The greatest danger for most of us is not that our aim is too high and we miss it but that it is too low and we reach it. – Michelangelo

Excerpt from the new book: The Ultimate Money Moves for Women Over 50

The first thing we have to do is to get you to dream big! In order to understand why your money matters to you and what its purpose is, you have to start with your goals in mind and then work backward from there. Here are some of the big questions I ask my clients as they look ahead to retirement and their future:

• What things do you like to do (i.e. your hobbies)? Get specific. What moves your body and works your brain?

• Conceptualize other types of time, like volunteer work (coaching, tutoring, school, church, charities, etc.). How much time will that take and how often do you plan to do it?

• What do you do on a daily, monthly, and seasonal basis?

• A big thing women tend to forget about is the community they want around them as they age. Dream big about your social circle, community, and family. How much do those things cost? Where are they located? What will you be doing when you’re with them?

• How close are you going to live to your family (i.e., kids and grandkids)?

• How much do you want to be able to do with/for your kids and grandkids?

• How often will you travel? Think about the where, when, and why. Who would you be going with? What will you be doing, where will you be staying, and how will you get around while you’re there?

• What money will you truly spend on a day-to-day and week-to-week basis?

• What things can add value and give you purpose? What do you love to do? What are you going to do in this second life? What will give you value and worth and self-esteem?

• How often do you plan to go out and do things with friends and family members-and pay for it?

• What have you always wanted to do and said you’d “wait until I’m retired” to do it?

With these questions to get you started, here’s what I want you to do: Create a vision board for the person you would be with all the money in the world. What would your dreams be then? What goals would you achieve? This vision board can be on a piece of paper, a foam board from a hobby store, or in the notes section of your iPhone®, but I want you to map out your dreams and goals. And think BIG.

I have my dreams and goals in the notes section of my iPhone®, and they are labeled Discretionary Goals, Career Goals, Contribution Goals, and Personal Goals. You can use those categories to make your goal planning easier or modify them as you see fit. And FYI, even if you are nearing retirement, you should still have “career goals,” and I’ll explain why in a minute.

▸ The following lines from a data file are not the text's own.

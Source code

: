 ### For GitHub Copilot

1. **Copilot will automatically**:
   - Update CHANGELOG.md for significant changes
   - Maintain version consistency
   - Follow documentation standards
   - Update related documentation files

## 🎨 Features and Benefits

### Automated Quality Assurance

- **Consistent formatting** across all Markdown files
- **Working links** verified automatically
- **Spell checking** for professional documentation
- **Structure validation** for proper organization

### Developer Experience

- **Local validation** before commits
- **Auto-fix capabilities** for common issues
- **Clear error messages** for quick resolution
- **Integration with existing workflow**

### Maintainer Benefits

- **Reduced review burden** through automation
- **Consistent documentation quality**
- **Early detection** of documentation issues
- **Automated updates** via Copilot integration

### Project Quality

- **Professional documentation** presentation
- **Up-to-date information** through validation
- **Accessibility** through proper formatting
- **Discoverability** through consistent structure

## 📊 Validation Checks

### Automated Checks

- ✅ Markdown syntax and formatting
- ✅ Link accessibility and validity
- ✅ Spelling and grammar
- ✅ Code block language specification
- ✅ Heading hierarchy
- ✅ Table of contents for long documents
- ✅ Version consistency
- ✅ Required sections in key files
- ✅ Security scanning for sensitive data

When writing out these goals and dreams, I want you to act like someone is footing the bill for you. Remember, no holding back. What would these goals look like if the money didn’t matter? That’s what I want to know and that’s what I want you to commit to. Let’s get started!

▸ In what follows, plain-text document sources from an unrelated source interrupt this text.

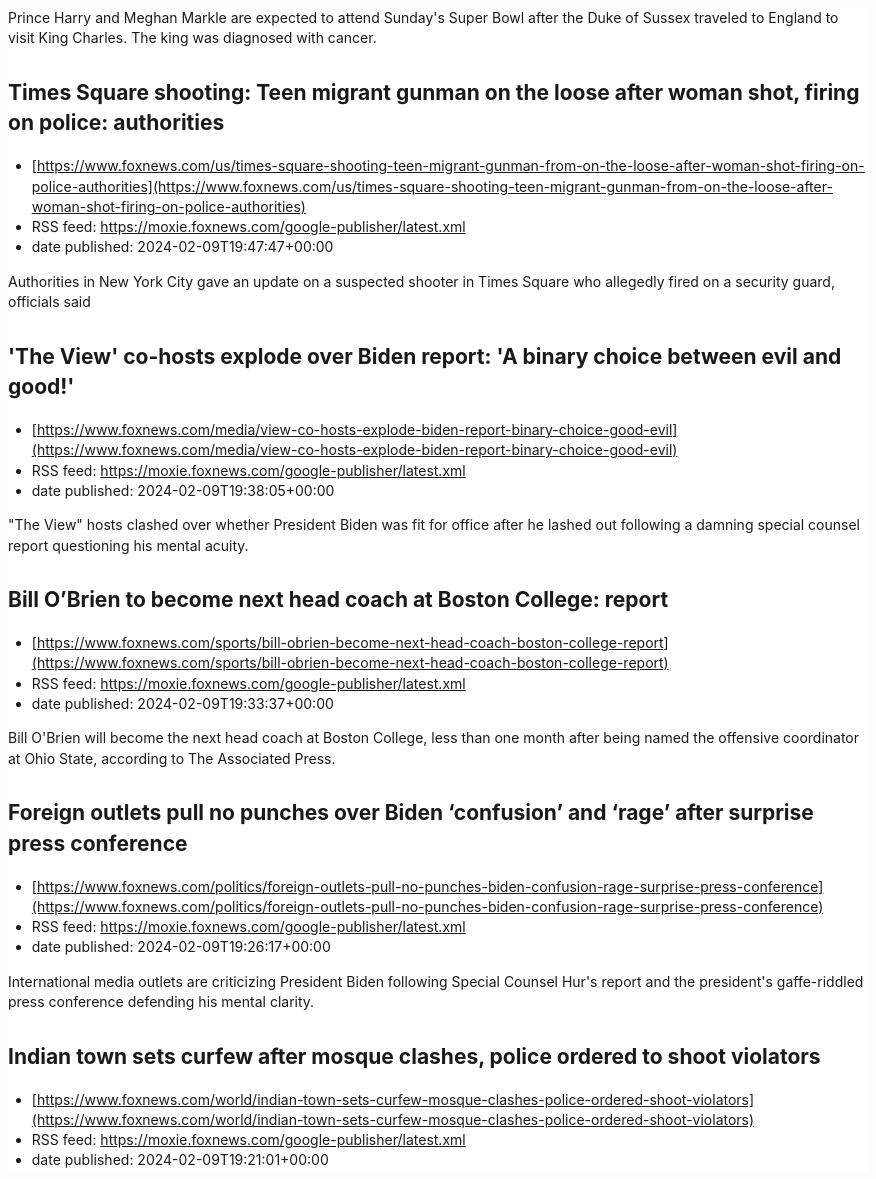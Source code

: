Prince Harry and Meghan Markle are expected to attend Sunday&apos;s Super Bowl after the Duke of Sussex traveled to England to visit King Charles. The king was diagnosed with cancer.

## Times Square shooting: Teen migrant gunman on the loose after woman shot, firing on police: authorities
 - [https://www.foxnews.com/us/times-square-shooting-teen-migrant-gunman-from-on-the-loose-after-woman-shot-firing-on-police-authorities](https://www.foxnews.com/us/times-square-shooting-teen-migrant-gunman-from-on-the-loose-after-woman-shot-firing-on-police-authorities)
 - RSS feed: https://moxie.foxnews.com/google-publisher/latest.xml
 - date published: 2024-02-09T19:47:47+00:00

Authorities in New York City gave an update on a suspected shooter in Times Square who allegedly fired on a security guard, officials said

## 'The View' co-hosts explode over Biden report: 'A binary choice between evil and good!'
 - [https://www.foxnews.com/media/view-co-hosts-explode-biden-report-binary-choice-good-evil](https://www.foxnews.com/media/view-co-hosts-explode-biden-report-binary-choice-good-evil)
 - RSS feed: https://moxie.foxnews.com/google-publisher/latest.xml
 - date published: 2024-02-09T19:38:05+00:00

&quot;The View&quot; hosts clashed over whether President Biden was fit for office after he lashed out following a damning special counsel report questioning his mental acuity.

## Bill O’Brien to become next head coach at Boston College: report
 - [https://www.foxnews.com/sports/bill-obrien-become-next-head-coach-boston-college-report](https://www.foxnews.com/sports/bill-obrien-become-next-head-coach-boston-college-report)
 - RSS feed: https://moxie.foxnews.com/google-publisher/latest.xml
 - date published: 2024-02-09T19:33:37+00:00

Bill O&apos;Brien will become the next head coach at Boston College, less than one month after being named the offensive coordinator at Ohio State, according to The Associated Press.

## Foreign outlets pull no punches over Biden ‘confusion’ and ‘rage’ after surprise press conference
 - [https://www.foxnews.com/politics/foreign-outlets-pull-no-punches-biden-confusion-rage-surprise-press-conference](https://www.foxnews.com/politics/foreign-outlets-pull-no-punches-biden-confusion-rage-surprise-press-conference)
 - RSS feed: https://moxie.foxnews.com/google-publisher/latest.xml
 - date published: 2024-02-09T19:26:17+00:00

International media outlets are criticizing President Biden following Special Counsel Hur&apos;s report and the president&apos;s gaffe-riddled press conference defending his mental clarity.

## Indian town sets curfew after mosque clashes, police ordered to shoot violators
 - [https://www.foxnews.com/world/indian-town-sets-curfew-mosque-clashes-police-ordered-shoot-violators](https://www.foxnews.com/world/indian-town-sets-curfew-mosque-clashes-police-ordered-shoot-violators)
 - RSS feed: https://moxie.foxnews.com/google-publisher/latest.xml
 - date published: 2024-02-09T19:21:01+00:00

I always prefer to start goal planning with discretionary goals. This is usually the easiest category to dream about, and I have found that it’s the easiest for you to do. This is the fun stuff, the grown-up toys, and the more frivolous (are they though?) ideas and dreams. I have seen my clients dream about taking cruises, buying exotic cars or vacation homes, and taking trips to Europe and abroad. Do you want to do all of these things? If so, put them ALL down! Don’t hold back due to time, money, or mobility.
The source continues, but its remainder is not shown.